Sales of residential units above $10 million in Dubai reached an all-time high of AED 9.54 billion (US$2.6 billion) in the second quarter of 2025. This record performance, revealed by the latest research from global real estate consultancy Knight Frank, is 37% ahead of the $1.9 billion recorded in the first quarter and a staggering 63% increase over the second quarter of 2024.
The total number of property sales above $10 million during the second quarter reached 143 transactions, a 52% increase over the same period in 2024, including 22 transactions worth over $25 million. Notably, for the first time since the second quarter of 2023, apartment sales outperformed villa sales in the $10 million-plus apartment segment, with 80 apartments sold compared to 63 villas.
Palm Jumeirah
Palm Jumeirah was the preferred destination for property sales over $10 million, with 28 properties sold, while La Mer (23) and Downtown Dubai (16) were the city’s three busiest markets for $10 million. Knight Frank’s Prime Dubai Index, which tracks values across ten prime residential communities, averaged AED 3,850 per square foot in Q2 2024—18% higher than Q2 2024 (AED 3,272 per square foot) but virtually unchanged from Q1 2025. This suggests that higher sales volumes and healthy market activity, as opposed to cost inflation, are behind the growth in total sales value.
Luxury Price Segment
Faisal Durrani, Partner and Head of Research for the MENA region, said: “The record sales in the luxury price segment are in line with the findings of our recent Destination Dubai report, which highlights the continued and growing demand among high-net-worth individuals globally and locally for homes in the emirate.”
He added: “The total value of all homes sold in Dubai has increased by an astonishing 282% since 2020, and in 2024, Dubai was once again the world’s most active market for homes above $10 million, recording 435 sales in this exclusive price category, almost equal to the number of $10 million+ home sales in London and New York combined. The city maintained this position during the first quarter of 2025 as well. Separately, Dubai’s residential property market continues to grow, as evidenced by the rise in the number of genuine end-users and the decline in the number of homes sold within 12 months of purchase, from around 25% in 2008 to 4-5% today.
The Accidental Rich
Knight Frank’s research, which tracks the price of each freehold home in the city, also revealed a rise in the number of “real estate millionaires” across Dubai. At the beginning of the second quarter of 2025, there were 110,000 residential units (out of a total of 624,000 units sold since 2002) valued at over $1 million, equivalent to 17.7% of the total number of homes sold in the city. The total value of these homes is estimated at approximately AED 994 billion, or $271 billion. Around 19% of these $1 million homes (21,000 units) are rented, indicating the size of Dubai’s luxury buy-to-let market. However, there are 37,000 units owned by the “accidentally wealthy”—buyers who purchased properties for less than $1 million and are now worth more, simply due to rising prices.
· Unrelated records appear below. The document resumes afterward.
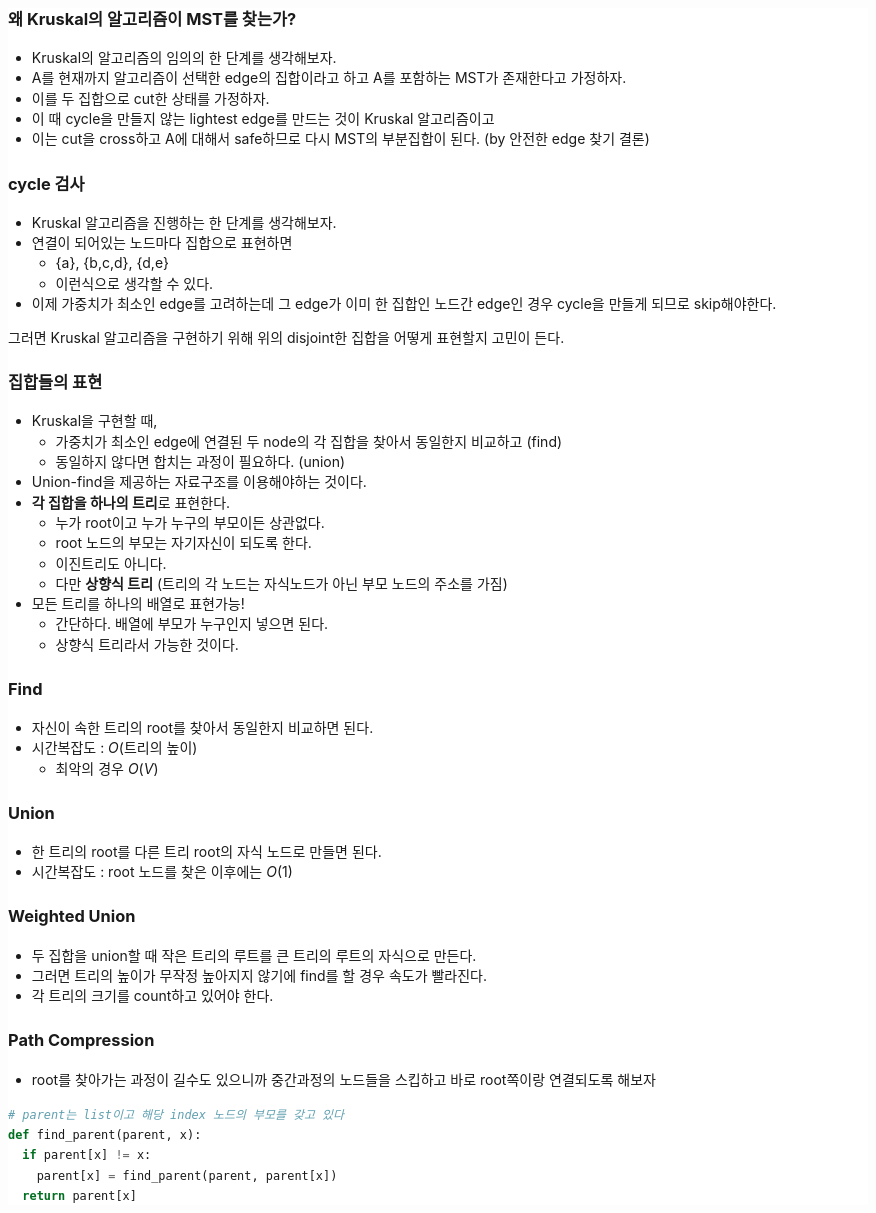 ### 왜 Kruskal의 알고리즘이 MST를 찾는가?
- Kruskal의 알고리즘의 임의의 한 단계를 생각해보자.
- A를 현재까지 알고리즘이 선택한 edge의 집합이라고 하고 A를 포함하는 MST가 존재한다고 가정하자.
- 이를 두 집합으로 cut한 상태를 가정하자.
- 이 때 cycle을 만들지 않는 lightest edge를 만드는 것이 Kruskal 알고리즘이고
- 이는 cut을 cross하고 A에 대해서 safe하므로 다시 MST의 부분집합이 된다. (by 안전한 edge 찾기 결론)

### cycle 검사
- Kruskal 알고리즘을 진행하는 한 단계를 생각해보자.
- 연결이 되어있는 노드마다 집합으로 표현하면
  - {a}, {b,c,d}, {d,e}
  - 이런식으로 생각할 수 있다.
- 이제 가중치가 최소인 edge를 고려하는데 그 edge가 이미 한 집합인 노드간 edge인 경우 cycle을 만들게 되므로 skip해야한다.

그러면 Kruskal 알고리즘을 구현하기 위해 위의 disjoint한 집합을 어떻게 표현할지 고민이 든다.

### 집합들의 표현
- Kruskal을 구현할 때,
  - 가중치가 최소인 edge에 연결된 두 node의 각 집합을 찾아서 동일한지 비교하고 (find)
  - 동일하지 않다면 합치는 과정이 필요하다. (union)
- Union-find을 제공하는 자료구조를 이용해야하는 것이다.
- **각 집합을 하나의 트리**로 표현한다.
  - 누가 root이고 누가 누구의 부모이든 상관없다.
  - root 노드의 부모는 자기자신이 되도록 한다.
  - 이진트리도 아니다.
  - 다만 **상향식 트리** (트리의 각 노드는 자식노드가 아닌 부모 노드의 주소를 가짐)
- 모든 트리를 하나의 배열로 표현가능!
  - 간단하다. 배열에 부모가 누구인지 넣으면 된다.
  - 상향식 트리라서 가능한 것이다.

### Find
- 자신이 속한 트리의 root를 찾아서 동일한지 비교하면 된다.
- 시간복잡도 : $O$(트리의 높이)
  - 최악의 경우 $O(V)$

### Union
- 한 트리의 root를 다른 트리 root의 자식 노드로 만들면 된다.
- 시간복잡도 : root 노드를 찾은 이후에는 $O(1)$

### Weighted Union
- 두 집합을 union할 때 작은 트리의 루트를 큰 트리의 루트의 자식으로 만든다.
- 그러면 트리의 높이가 무작정 높아지지 않기에 find를 할 경우 속도가 빨라진다.
- 각 트리의 크기를 count하고 있어야 한다.

### Path Compression
- root를 찾아가는 과정이 길수도 있으니까 중간과정의 노드들을 스킵하고 바로 root쪽이랑 연결되도록 해보자

```python
# parent는 list이고 해당 index 노드의 부모를 갖고 있다
def find_parent(parent, x):
  if parent[x] != x:
    parent[x] = find_parent(parent, parent[x])
  return parent[x]
```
Strong Confidence in the Emirate’s Real Estate
Shahzad Jamal, Partner at Strategy & Advisory MENA, said: “The number of ‘accidentally wealthy’ in Dubai has increased by 79.5% over the past three years. This indicates that most homes are being held as primary residences, second homes, or long-term investments for capital gains, reflecting strong confidence in Dubai’s residential real estate market among the wealthy. This also reflects our own market experience, where we found that the strongest level of demand for purchasing a home as a primary end-user is among ultra-high-net-worth individuals.” Palm Jumeirah has the highest concentration of homes valued at over $1 million in Dubai—9,071 at the beginning of the second quarter of 2025, followed by Downtown Dubai (8,376) and Dubai Hills Estate (6,138). The city’s top ten communities collectively account for nearly 47,000 such homes—nearly 50% of Dubai’s millionaire homes.
Supply Gap
Dubai’s growing popularity as a place to live opens up more opportunities for investors and developers looking to address supply gaps. The mismatch between supply and demand is evident in the fact that the city welcomed nearly 170,000 new residents last year, while total housing stock increased by just over 30,000 units.
350,000 Homes to Hit the Market by 2029
Durrani said: “Our team is currently tracking over 350,000 homes scheduled for completion by the end of 2029. Certain price ranges and home sizes appear to be particularly vulnerable. For example, the number of homes available for sale in the $10 million and above category fell by 39% last year, from 4,119 to 2,493. Meanwhile, the number of homes available in the $25 million and above category more than doubled (85%), falling from 583 to just 86 properties. There appears to be some rebalancing this year, with the more mainstream end of the market seeing a sharper decline in homes available for purchase.